In an interview that will air on Rosemary Barton Live on Sunday, Deputy Prime Minister and Finance Minister Chrystia Freeland defended the budget tabled on Thursday, pointing to the $30 billion the Liberal government is putting toward early learning and child care.

"This budget is year two of Canada's revolutionary early learning and child care program," she said. "In fact, we tabled this budget less than two weeks after concluding a deal with the final Canadian province to come on board. So I would definitely say this is a feminist budget."

But men win out in other ways. As the report notes, they continue to have higher incomes on average than women. That means more are able to afford zero-emission vehicles and can benefit from certain incentives as a result. 

A lack of gender parity in the business world also plays a role, since certain male business owners and shareholders will benefit from various tax credits.

"This highlights that gender segregation in the workforce and an imbalance in control of and ownership over resources is still prevalent in Canada," the report reads.

Since coming to office, Prime Minister Justin Trudeau, a self-proclaimed feminist, has spoken a lot about the goal of levelling the playing field between men and women. He's also the first prime minister to appoint a gender-balanced cabinet.

But Trudeau's feminist credentials have come under fire in recent years.

Frances Woolley, a Carleton University economics professor with expertise in gender and intra-household inequality, said gender-based analysis plus — an analytical process used to create budgets — is meant to explore the impact of government policies on diverse groups.

"Sure, sometimes in the end a government will end up adopting a policy that has more direct benefits for men than for women," Woolley wrote in an email. "Indeed, this will happen almost any time that a government decides to increase defence spending, for example.

"It will also happen when a government decides to devote resources to policies that reduce high school drop-out rates, or prevent prostate cancer."

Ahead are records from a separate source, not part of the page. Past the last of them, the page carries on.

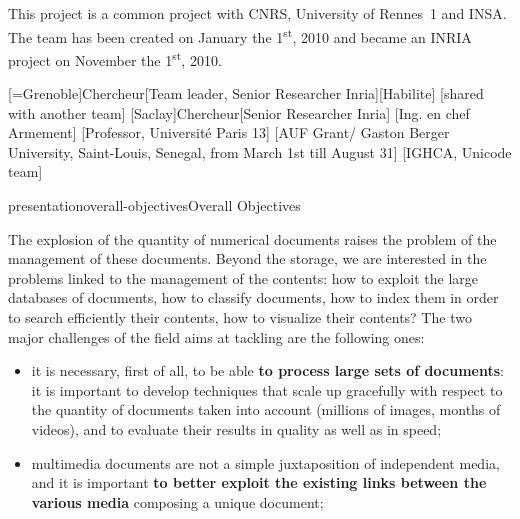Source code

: \documentclass{ra2015}
\begin{document}
\maketitle


\begin{moreinfo}
  This project is a common project with CNRS, University of Rennes~1 and INSA. The
  team has been created on January the 1\textsuperscript{st}, 2010 and became an
  INRIA project on November the 1\textsuperscript{st}, 2010.
\end{moreinfo}

\begin{composition}

       [=Grenoble]{Chercheur}[Team leader, Senior Researcher Inria][Habilite]
       [shared with another team]
       [Saclay]{Chercheur}[Senior Researcher Inria]
       [Ing. en chef Armement]
       [Professor, Université Paris 13]
       [AUF Grant/ Gaston Berger University, Saint-Louis, Senegal, from March 1st till August 31]
       [IGHCA, Unicode team]
\end{composition}

\begin{module}{presentation}{overall-objectives}{Overall Objectives}

  The explosion of the quantity of numerical documents raises the problem
  of the management of these documents. Beyond the storage,
  we are interested in the problems linked to the management of the contents: 
  how to exploit the large databases of documents, how to classify documents, how to
  index them in order to search efficiently their contents, how to visualize
  their contents? 
  The two major challenges of the field  aims at tackling are the following ones:
  \begin{itemize} 
  \item it is necessary, first of all, to be able {\bf to
      process large sets of documents}: it is important to develop techniques
    that scale up gracefully with respect to the quantity of documents
    taken into account (millions of images, months of videos), and to evaluate
    their results in quality as well as in speed;
    
  \item  multimedia documents are not a simple juxtaposition of
    independent media, and it is important {\bf to better exploit the
      existing links between the various media} composing a unique
    document;
  \end{itemize}
\end{module}
\end{document}
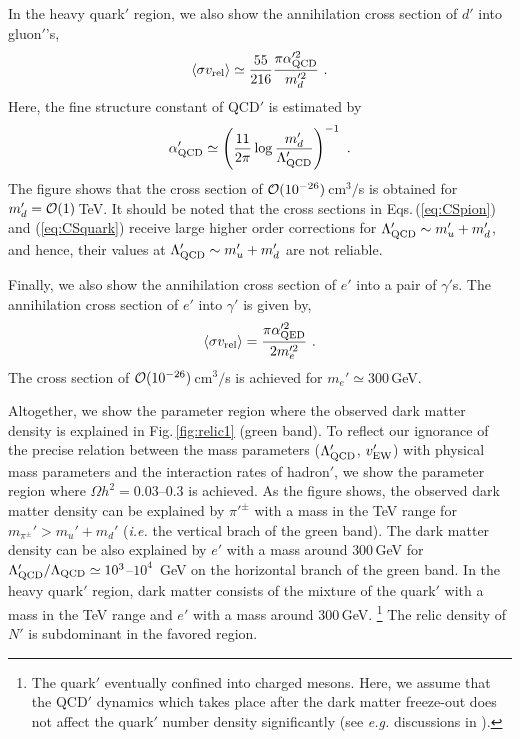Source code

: \documentclass[aps,amsmath,preprint,epsf,superscriptaddress,nofootinbib,notitlepage]{revtex4-1}
\begin{document}
In the heavy quark$'$  region, we also show the annihilation cross section of $d'$ into gluon$'$'s,
\begin{eqnarray}
\label{eq:CSquark}
\left\langle {\sigma v_{\rm rel}} \right\rangle \simeq \frac{55} {216 }  \frac{\pi\alpha'^2_{\rm QCD}}{m_d'^2}\ .
\end{eqnarray}
Here, the fine structure constant of QCD$'$ is estimated by
\begin{eqnarray}
\alpha'_{\rm QCD} \simeq \left(\frac{11}{2\pi} \log \frac{m_d'}{\Lambda_{\rm QCD}'}\right)^{-1}\ .
\end{eqnarray}
The figure shows that the  cross section of ${\cal O}(10^{-26})$\,cm$^3/$s is obtained for 
$m_d' = {\cal O}(1)$\,TeV.
It should be noted that the cross sections in Eqs.\,(\ref{eq:CSpion}) and (\ref{eq:CSquark}) receive
large higher order corrections for $\Lambda_{\rm QCD}' \sim m_{u}' + m_d'$,
and hence, their values at  $\Lambda_{\rm QCD}' \sim m_{u}' + m_d'$ are not reliable.

Finally, we also show the annihilation cross section of $e'$ into a pair of $\gamma'$s.
The annihilation cross section of $e'$ into $\gamma'$ is given by,
\begin{eqnarray}
\left\langle {\sigma v_{\rm rel}} \right\rangle = \frac{\pi \alpha_{\rm QED}'^2}{2 m_{e}'^2}\ .
\end{eqnarray}
The  cross section of ${\cal O}(10^{-26})$\,cm$^3/$s is achieved for $m_e' \simeq 300$\,GeV.

Altogether, we show the parameter region where the observed dark matter density is explained in Fig.\,\ref{fig:relic1}
(green band).
To reflect our ignorance of the precise relation between 
the mass parameters ($\Lambda_{\rm QCD}'$, $v_{\rm EW}'$) with 
physical mass parameters and the interaction rates of hadron$'$, 
we show the parameter region where $\Omega h^2 = 0.03$--$0.3$ is achieved.
As the figure shows, the observed dark matter density can be explained 
by $\pi'^\pm$ with a mass in the TeV range for $m_{\pi^\pm}'>m_u' + m_d'$ ({\it i.e.} the vertical brach 
of the green band).
The dark matter density can be also explained by $e'$ with a mass around $300$\,GeV
for $\Lambda_{\rm QCD}'/\Lambda_{\rm QCD} \simeq 10^{3}$--$10^4$\,
GeV on the horizontal branch of the green band.
In the heavy quark$'$ region, dark matter consists of the mixture of the quark$'$ with a mass in the TeV range 
and $e'$ with a mass around $300$\,GeV.%
\footnote{The quark$'$ eventually confined into charged mesons. 
Here, we assume that the QCD$'$ dynamics which takes place after the dark matter freeze-out
does not affect the quark$'$ number density significantly (see {\it e.g.} discussions in \cite{Kang:2006yd,Harigaya:2016nlg} ).}
The relic density of $N'$ is subdominant in the favored region.
 
\end{document}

Measures benefit women in some ways

She said it's important to understand a policy's full implications for diverse communities before it's adopted, and that policies need to be as inclusive as possible.

And while the budget appears to disproportionately benefit men, it does benefit women specifically in some ways, according to the federal report.

"Women comprise nearly eight out of ten workers in the dental sector and are therefore expected to indirectly benefit from investments in Dental Care for Canadians," it states. "Other Budget 2022 measures include features that will serve to achieve greater gender equality over time."

LISTEN | Finance Minister Chrystia Freeland discusses the budget:
The federal budget is big on boosting the housing supply but does it go far enough to make home more affordable? We ask the Finance Minister Chrystia Freeland.

Women also have made progress in government in other ways: 47 per cent of heads of missions were women in 2021, up from 32 per cent in 2015. Heads of missions include ambassadors, high commissioners and consuls general.

Woolley said that, overall, government spending tends to help women, noting that the majority of workers in health care, education and public administration are women. She said a progressive tax system — where higher income earners pay more — also helps since more men tend to be high-income earners and therefore pay a substantial amount in taxes. 

"So the fact that there were a significant number of new initiatives benefiting men in the most recent budget doesn't change the fact that the overall budget package — including already existing spending programs and taxes — benefits women as much as, if not more than, men," Woolley said.